EIF4A3-induced circEIF2S2 facilitates colorectal cancer growth, metastasis, and immune suppression via the miR-646/UHMK1 Axis.

Circular RNAs (circRNAs) have emerged as critical regulators of colorectal cancer (CRC) progression; however, the biological function of circEIF2S2 remains largely unexplored. In this study, we investigated the expression, functional roles, and regulatory mechanisms of circEIF2S2 in CRC. Bioinformatic analyses and quantitative RT-PCR revealed that circEIF2S2 is significantly upregulated in CRC tissues and cell lines and is associated with unfavorable clinical outcomes.
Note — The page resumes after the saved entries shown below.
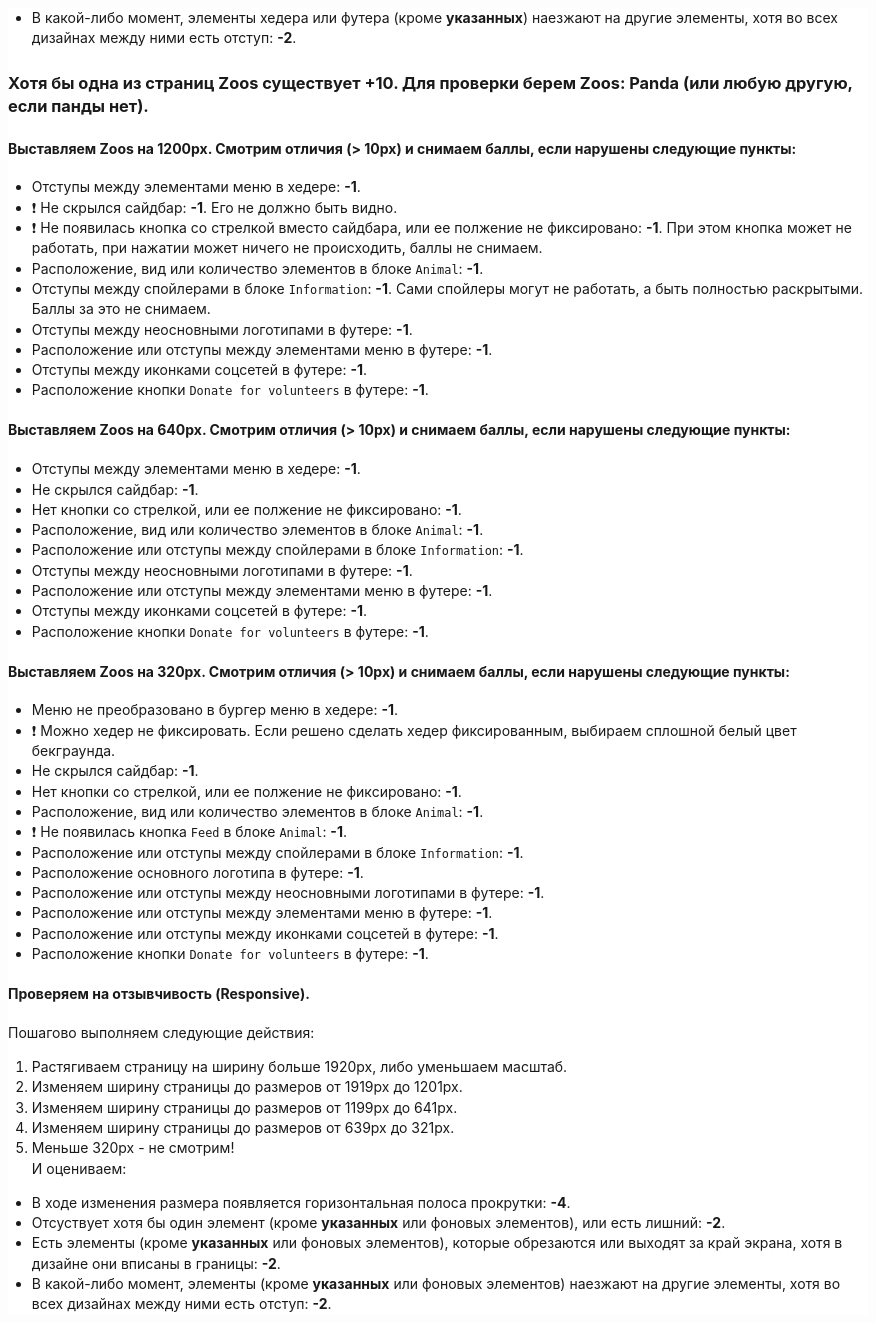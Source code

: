- В какой-либо момент, элементы хедера или футера (кроме **указанных**) наезжают на другие элементы, хотя во всех дизайнах между ними есть отступ: **-2**.


### Хотя бы одна из страниц Zoos существует **+10**. Для проверки берем Zoos: Panda (или любую другую, если панды нет).

#### Выставляем Zoos на 1200px. Смотрим отличия (> 10px) и снимаем баллы, если нарушены следующие пункты:
- Отступы между элементами меню в хедере: **-1**.
- ❗ Не скрылся сайдбар: **-1**. Его не должно быть видно.
- ❗ Не появилась кнопка со стрелкой вместо сайдбара, или ее полжение не фиксировано: **-1**. При этом кнопка может не работать, при нажатии может ничего не происходить, баллы не снимаем. 
- Расположение, вид или количество элементов в блоке `Animal`: **-1**.
- Отступы между спойлерами в блоке `Information`: **-1**. Сами спойлеры могут не работать, а быть полностью раскрытыми. Баллы за это не снимаем.
- Отступы между неосновными логотипами в футере: **-1**.
- Расположение или отступы между элементами меню в футере: **-1**.
- Отступы между иконками соцсетей в футере: **-1**.
- Расположение кнопки `Donate for volunteers` в футере: **-1**.

#### Выставляем Zoos на 640px. Смотрим отличия (> 10px) и снимаем баллы, если нарушены следующие пункты:
- Отступы между элементами меню в хедере: **-1**.
- Не скрылся сайдбар: **-1**.
- Нет кнопки со стрелкой, или ее полжение не фиксировано: **-1**.
- Расположение, вид или количество элементов в блоке `Animal`: **-1**.
- Расположение или отступы между спойлерами в блоке `Information`: **-1**.
- Отступы между неосновными логотипами в футере: **-1**.
- Расположение или отступы между элементами меню в футере: **-1**.
- Отступы между иконками соцсетей в футере: **-1**.
- Расположение кнопки `Donate for volunteers` в футере: **-1**.

#### Выставляем Zoos на 320px. Смотрим отличия (> 10px) и снимаем баллы, если нарушены следующие пункты:
- Меню не преобразовано в бургер меню в хедере: **-1**.
- ❗ Можно хедер не фиксировать. Если решено сделать хедер фиксированным, выбираем сплошной белый цвет бекграунда.
- Не скрылся сайдбар: **-1**.
- Нет кнопки со стрелкой, или ее полжение не фиксировано: **-1**.
- Расположение, вид или количество элементов в блоке `Animal`: **-1**.
- ❗ Не появилась кнопка `Feed` в блоке `Animal`: **-1**.
- Расположение или отступы между спойлерами в блоке `Information`: **-1**.
- Расположение основного логотипа в футере: **-1**.
- Расположение или отступы между неосновными логотипами в футере: **-1**.
- Расположение или отступы между элементами меню в футере: **-1**.
- Расположение или отступы между иконками соцсетей в футере: **-1**.
- Расположение кнопки `Donate for volunteers` в футере: **-1**.

#### Проверяем на отзывчивость (Responsive).
Пошагово выполняем следующие действия:
1. Растягиваем страницу на ширину больше 1920px, либо уменьшаем масштаб.
2. Изменяем ширину страницы до размеров от 1919px до 1201px.
3. Изменяем ширину страницы до размеров от 1199px до 641px.
4. Изменяем ширину страницы до размеров от 639px до 321px.
5. Меньше 320px - не смотрим!  
И оцениваем:
- В ходе изменения размера появляется горизонтальная полоса прокрутки: **-4**.
- Отсуствует хотя бы один элемент (кроме **указанных** или фоновых элементов), или есть лишний: **-2**.
- Есть элементы (кроме **указанных** или фоновых элементов), которые обрезаются или выходят за край экрана, хотя в дизайне они вписаны в границы: **-2**.
- В какой-либо момент, элементы (кроме **указанных** или фоновых элементов) наезжают на другие элементы, хотя во всех дизайнах между ними есть отступ: **-2**.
Functional assays demonstrated that circEIF2S2 silencing markedly suppressed CRC cell proliferation, migration, invasion, and immune checkpoint expression, while enhancing CD8 T cell-mediated immune responses in co-culture systems. Mechanistically, circEIF2S2 predominantly localized in the cytoplasm and functioned as a competing endogenous RNA by sponging miR-646, thereby relieving miR-646-mediated repression of UHMK1. In addition, the RNA-binding protein EIF4A3 promoted circEIF2S2 biogenesis through direct interaction with EIF2S2 pre-mRNA. Rescue experiments confirmed that the oncogenic and immunosuppressive effects of circEIF2S2 were partially reversed by miR-646 inhibition or UHMK1 suppression. In vivo, circEIF2S2 depletion significantly inhibited tumor growth and liver metastasis in xenograft models. Collectively, these findings identify the EIF4A3-circEIF2S2-miR-646-UHMK1 axis as an important regulatory pathway involved in CRC progression and tumor-associated immunosuppression.